How to troubleshoot instability ?


Cliff

Recommended Posts

I have an unraid server which has been running great for over a year. I am also running a windows 11 VM but after a while I stopped getting updates as I needed to pass throug a TPM module. I then upgraded to the next-branch of unraid and everything seamed to work well.

 

But after a while I started getting random reboots where the whole server crashed that happened more and more frequently.

My first suspicion was that the next-branch caused some problem with the gpu my VM vas using (GTX 1060 vith dumped bios). as I sometimes noticed that the log was at 100% before crashing and was filling up with:

2021-12-11T22:59:01.085965Z qemu-system-x86_64: vfio_region_write(0000:0a:00.0:region1+0x16ff78, 0x0,1) failed: Device or resource busy

 

And if I look in my device info it looks like my 1060 gpu has the address 0000:0a:00.0.

 

Most of the times the server starts normally after a crash/reboot and the Windows 11 VM starts up fine with video-output from the gpu.
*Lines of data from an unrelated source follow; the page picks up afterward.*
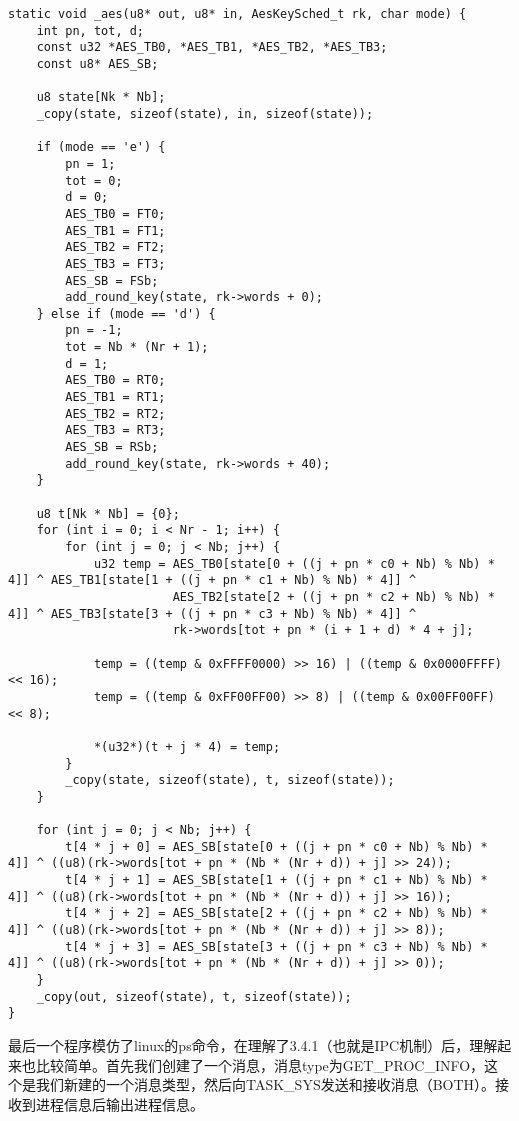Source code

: \documentclass{whureport}
\begin{document}
\begin{lstlisting}
static void _aes(u8* out, u8* in, AesKeySched_t rk, char mode) {
    int pn, tot, d;
    const u32 *AES_TB0, *AES_TB1, *AES_TB2, *AES_TB3;
    const u8* AES_SB;

    u8 state[Nk * Nb];
    _copy(state, sizeof(state), in, sizeof(state));

    if (mode == 'e') {
        pn = 1;
        tot = 0;
        d = 0;
        AES_TB0 = FT0;
        AES_TB1 = FT1;
        AES_TB2 = FT2;
        AES_TB3 = FT3;
        AES_SB = FSb;
        add_round_key(state, rk->words + 0);
    } else if (mode == 'd') {
        pn = -1;
        tot = Nb * (Nr + 1);
        d = 1;
        AES_TB0 = RT0;
        AES_TB1 = RT1;
        AES_TB2 = RT2;
        AES_TB3 = RT3;
        AES_SB = RSb;
        add_round_key(state, rk->words + 40);
    }

    u8 t[Nk * Nb] = {0};
    for (int i = 0; i < Nr - 1; i++) {
        for (int j = 0; j < Nb; j++) {
            u32 temp = AES_TB0[state[0 + ((j + pn * c0 + Nb) % Nb) * 4]] ^ AES_TB1[state[1 + ((j + pn * c1 + Nb) % Nb) * 4]] ^
                       AES_TB2[state[2 + ((j + pn * c2 + Nb) % Nb) * 4]] ^ AES_TB3[state[3 + ((j + pn * c3 + Nb) % Nb) * 4]] ^
                       rk->words[tot + pn * (i + 1 + d) * 4 + j];

            temp = ((temp & 0xFFFF0000) >> 16) | ((temp & 0x0000FFFF) << 16);
            temp = ((temp & 0xFF00FF00) >> 8) | ((temp & 0x00FF00FF) << 8);

            *(u32*)(t + j * 4) = temp;
        }
        _copy(state, sizeof(state), t, sizeof(state));
    }

    for (int j = 0; j < Nb; j++) {
        t[4 * j + 0] = AES_SB[state[0 + ((j + pn * c0 + Nb) % Nb) * 4]] ^ ((u8)(rk->words[tot + pn * (Nb * (Nr + d)) + j] >> 24));
        t[4 * j + 1] = AES_SB[state[1 + ((j + pn * c1 + Nb) % Nb) * 4]] ^ ((u8)(rk->words[tot + pn * (Nb * (Nr + d)) + j] >> 16));
        t[4 * j + 2] = AES_SB[state[2 + ((j + pn * c2 + Nb) % Nb) * 4]] ^ ((u8)(rk->words[tot + pn * (Nb * (Nr + d)) + j] >> 8));
        t[4 * j + 3] = AES_SB[state[3 + ((j + pn * c3 + Nb) % Nb) * 4]] ^ ((u8)(rk->words[tot + pn * (Nb * (Nr + d)) + j] >> 0));
    }
    _copy(out, sizeof(state), t, sizeof(state));
}
\end{lstlisting}

最后一个程序模仿了linux的ps命令，在理解了3.4.1（也就是IPC机制）后，理解起来也比较简单。首先我们创建了一个消息，消息type为GET\_PROC\_INFO，这个是我们新建的一个消息类型，然后向TASK\_SYS发送和接收消息（BOTH）。接收到进程信息后输出进程信息。
\end{document}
But after ~8hours - 5min the server craches and seams that it is getting worse as latly the server mostly crashes after a few minutes.

 

So I firstly tried disabeling the VM´s but the server did still crash.

I downgraded to unraid stable, updated bios and removed my 1060 gpu from the server but still is crashes after a few minutes.
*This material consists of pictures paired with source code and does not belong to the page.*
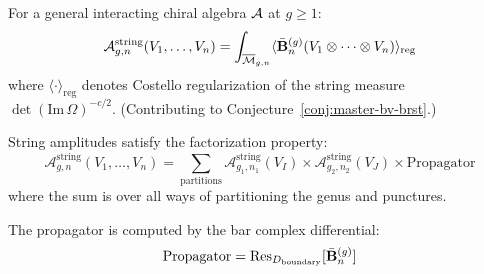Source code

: \begin{conjecture}\label{conj:string-amplitude}
For a general interacting chiral algebra $\cA$ at
$g \geq 1$:
\[
\mathcal{A}_{g,n}^{\mathrm{string}}(V_1, \ldots, V_n)
= \int_{\overline{\mathcal{M}}_{g,n}}
\langle \barBgeom^{(g)}_n
(V_1 \otimes \cdots \otimes V_n)
\rangle_{\mathrm{reg}}
\]
where $\langle \cdot \rangle_{\mathrm{reg}}$ denotes
Costello regularization of the string measure
$\det(\mathrm{Im}\,\Omega)^{-c/2}$.
(Contributing to Conjecture~\ref{conj:master-bv-brst}.)
\end{conjecture}


\begin{theorem}\label{thm:amplitude-factorization}
String amplitudes satisfy the factorization property:
\[\mathcal{A}_{g,n}^{\mathrm{string}}(V_1, \ldots, V_n) = \sum_{\mathrm{partitions}} \mathcal{A}_{g_1,n_1}^{\mathrm{string}}(V_I) \times \mathcal{A}_{g_2,n_2}^{\mathrm{string}}(V_J) \times \mathrm{Propagator}\]
where the sum is over all ways of partitioning the genus and punctures.

The propagator is computed by the bar complex differential:
\[\mathrm{Propagator} = \operatorname{Res}_{D_{\mathrm{boundary}}}[\barBgeom^{(g)}_n]\]
\end{theorem}


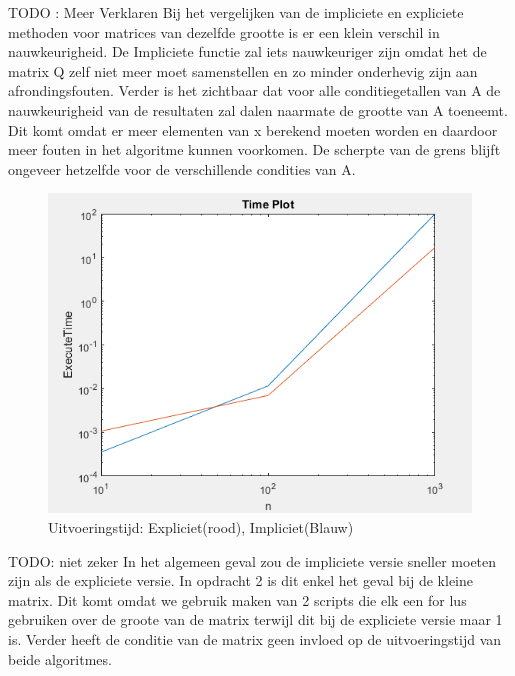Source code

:\documentclass{Numerieke}
\begin{document}
TODO : Meer Verklaren \newline
\newline
Bij het vergelijken van de impliciete en expliciete methoden voor matrices van dezelfde grootte is er een klein verschil in nauwkeurigheid. De Impliciete functie zal iets nauwkeuriger zijn omdat het de matrix Q zelf niet meer moet samenstellen en zo minder onderhevig zijn aan afrondingsfouten. Verder is het zichtbaar dat voor alle conditiegetallen van A de nauwkeurigheid van de resultaten zal dalen naarmate de grootte van A toeneemt. Dit komt omdat er meer elementen van x berekend moeten worden en daardoor meer fouten in het algoritme kunnen voorkomen. \newline
De scherpte van de grens blijft ongeveer hetzelfde voor de verschillende condities van A.  
\begin{figure}[H]
	\caption{Uitvoeringstijd: Expliciet(rood), Impliciet(Blauw) }
	\includegraphics[scale=0.6]{HouseholderTimePlot.png}
	\centering
\end{figure}
TODO: niet zeker \newline
\newline
In het algemeen geval zou de impliciete versie sneller moeten zijn als de expliciete versie. In opdracht 2 is dit enkel het geval bij de kleine matrix. Dit komt omdat we gebruik maken van 2 scripts die elk een for lus gebruiken over de groote van de matrix terwijl dit bij de expliciete versie maar 1 is. Verder heeft de conditie van de matrix geen invloed op de uitvoeringstijd van beide algoritmes. 
\end{document}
I am currently running memtest to exclude any memory-problems. But what else can I do if the memory is fine ?

Can there be some problem with the Unraid USB-stick or something else that causes this problems ?

 

My server specs:

Asus TUF Gaming X570-Plus

64GB RAM

AMD Ryzen 9 3900X

Nvidia 1060 6Gb

Nvidia GT 710

250Gb SSD cache

2x12TB HDD +12TB parity

512GB M2 for VM

 

The only strange thing that I have noticed even when the server was running fine is that I always have to unplug all cables from the 1060 gpu when rebooting the server otherwise I can't use it in any VM's. I am also using a nvidia GT 710 with an HDMI dummy plug as unraid needs a gpu as I understand.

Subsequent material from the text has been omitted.